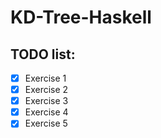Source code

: # KD-Tree-Haskell

## TODO list:
- [x] Exercise 1 
- [X] Exercise 2 
- [X] Exercise 3 
- [X] Exercise 4 
- [X] Exercise 5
########
PROBLEM TO WORK ON:
Say how many lines of the listing above include the word "Exercise", giving the number alone.

WRITTEN RESPONSE:
5